During Wednesday’s setting of Christian County Circuit Court, Person’s attorney Doug Moore told Judge Andrew Self that both his client and Hathaway, through defender Brandi Jones, wanted the opportunity to prove falsities were told to the grand jury.
Moore noted he wasn’t sure if all of the information shared impacted Person, Hathaway, both or neither, but that there was a need to have both in court at a later date for an evidentiary hearing.
Commonwealth’s Attorney Stephanie Bolen asked Self if all previous parties needed to be in attendance for such a meeting.
Self also inquired of Bolen if she remained interested in pursuing the charges levied against the duo, which for Person includes murder and robbery in the first degree.
In order to let Moore and Jones corroborate a joint motion for their clients, Self granted a hearing for 9 AM August 8, and in turn vacated a pre-trial conference set for July 19.
He also granted favor of a second notion, refunding Person’s paid cash bond.
It was in April 2006, when Mayes was found dead in a Greenville Road. More than 16 years later, Person was arrested in Union County in May 2022, and Hathaway was taken into custody in Houston, Texas in June 2022 — following new connections to the cold case.
An evidentiary hearing might bring those potential connections more to light.

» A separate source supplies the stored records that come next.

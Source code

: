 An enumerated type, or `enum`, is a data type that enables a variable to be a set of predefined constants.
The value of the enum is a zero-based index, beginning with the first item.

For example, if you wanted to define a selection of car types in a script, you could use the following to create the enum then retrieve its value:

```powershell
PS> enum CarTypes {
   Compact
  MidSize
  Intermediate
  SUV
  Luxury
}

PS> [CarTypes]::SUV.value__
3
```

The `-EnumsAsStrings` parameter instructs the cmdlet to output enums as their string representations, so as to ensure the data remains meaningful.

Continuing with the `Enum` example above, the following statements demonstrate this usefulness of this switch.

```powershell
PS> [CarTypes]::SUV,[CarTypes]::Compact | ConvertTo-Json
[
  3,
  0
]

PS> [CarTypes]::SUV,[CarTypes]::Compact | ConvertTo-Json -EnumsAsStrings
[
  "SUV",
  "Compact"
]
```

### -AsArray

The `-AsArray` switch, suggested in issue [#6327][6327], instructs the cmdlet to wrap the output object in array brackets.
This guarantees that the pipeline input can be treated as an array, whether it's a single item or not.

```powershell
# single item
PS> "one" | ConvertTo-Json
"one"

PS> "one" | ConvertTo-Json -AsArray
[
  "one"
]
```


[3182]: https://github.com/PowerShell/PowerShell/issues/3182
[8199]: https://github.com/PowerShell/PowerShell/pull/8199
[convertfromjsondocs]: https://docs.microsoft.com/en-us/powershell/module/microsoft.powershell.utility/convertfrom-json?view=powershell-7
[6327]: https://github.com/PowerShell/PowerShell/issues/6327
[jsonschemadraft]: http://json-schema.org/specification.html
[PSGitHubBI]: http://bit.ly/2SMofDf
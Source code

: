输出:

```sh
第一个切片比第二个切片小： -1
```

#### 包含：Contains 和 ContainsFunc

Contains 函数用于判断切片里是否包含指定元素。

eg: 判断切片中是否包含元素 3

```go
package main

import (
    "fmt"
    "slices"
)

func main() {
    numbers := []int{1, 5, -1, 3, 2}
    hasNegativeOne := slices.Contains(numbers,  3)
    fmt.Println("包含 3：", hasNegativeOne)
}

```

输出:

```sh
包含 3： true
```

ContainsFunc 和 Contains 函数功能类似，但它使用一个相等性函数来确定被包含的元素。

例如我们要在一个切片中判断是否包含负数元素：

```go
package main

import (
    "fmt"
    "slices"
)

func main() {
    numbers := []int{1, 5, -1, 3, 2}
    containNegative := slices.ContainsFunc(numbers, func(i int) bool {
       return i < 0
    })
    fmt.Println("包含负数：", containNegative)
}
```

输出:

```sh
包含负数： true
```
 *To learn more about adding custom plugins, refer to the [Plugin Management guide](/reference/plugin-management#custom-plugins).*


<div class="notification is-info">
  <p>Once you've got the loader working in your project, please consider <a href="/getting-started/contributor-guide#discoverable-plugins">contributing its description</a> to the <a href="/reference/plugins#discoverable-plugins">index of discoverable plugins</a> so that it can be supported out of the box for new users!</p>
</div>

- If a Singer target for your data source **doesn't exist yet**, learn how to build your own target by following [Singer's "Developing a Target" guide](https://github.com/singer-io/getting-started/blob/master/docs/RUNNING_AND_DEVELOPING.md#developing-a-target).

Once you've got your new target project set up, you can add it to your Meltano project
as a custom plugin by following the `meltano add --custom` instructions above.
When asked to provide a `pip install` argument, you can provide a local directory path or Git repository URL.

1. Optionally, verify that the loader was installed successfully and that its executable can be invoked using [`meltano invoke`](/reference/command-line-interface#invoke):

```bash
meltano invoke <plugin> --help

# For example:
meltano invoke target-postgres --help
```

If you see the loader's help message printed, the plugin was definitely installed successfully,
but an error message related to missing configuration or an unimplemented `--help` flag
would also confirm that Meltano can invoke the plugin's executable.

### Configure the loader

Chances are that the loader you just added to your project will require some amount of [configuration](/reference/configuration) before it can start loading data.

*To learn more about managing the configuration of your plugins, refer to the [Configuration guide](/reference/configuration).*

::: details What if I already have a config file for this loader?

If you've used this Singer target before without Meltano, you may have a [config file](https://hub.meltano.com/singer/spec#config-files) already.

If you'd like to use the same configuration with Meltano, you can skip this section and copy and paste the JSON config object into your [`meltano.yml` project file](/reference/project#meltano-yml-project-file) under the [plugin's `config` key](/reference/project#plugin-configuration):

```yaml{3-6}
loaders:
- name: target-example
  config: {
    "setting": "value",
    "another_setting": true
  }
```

A third person of interest, Regina Vause, was arrested, but saw her murder charge dropped in July 2022 at the request of detectives with the Christian County Sheriff’s Office and then Commonwealth’s Attorney Rick Boling.
Vause’s case, though, was dismissed without prejudice, meaning if the Commonwealth were to discover any new evidence that implicates Vause in connection with the crime, she could be re-indicted without double jeopardy.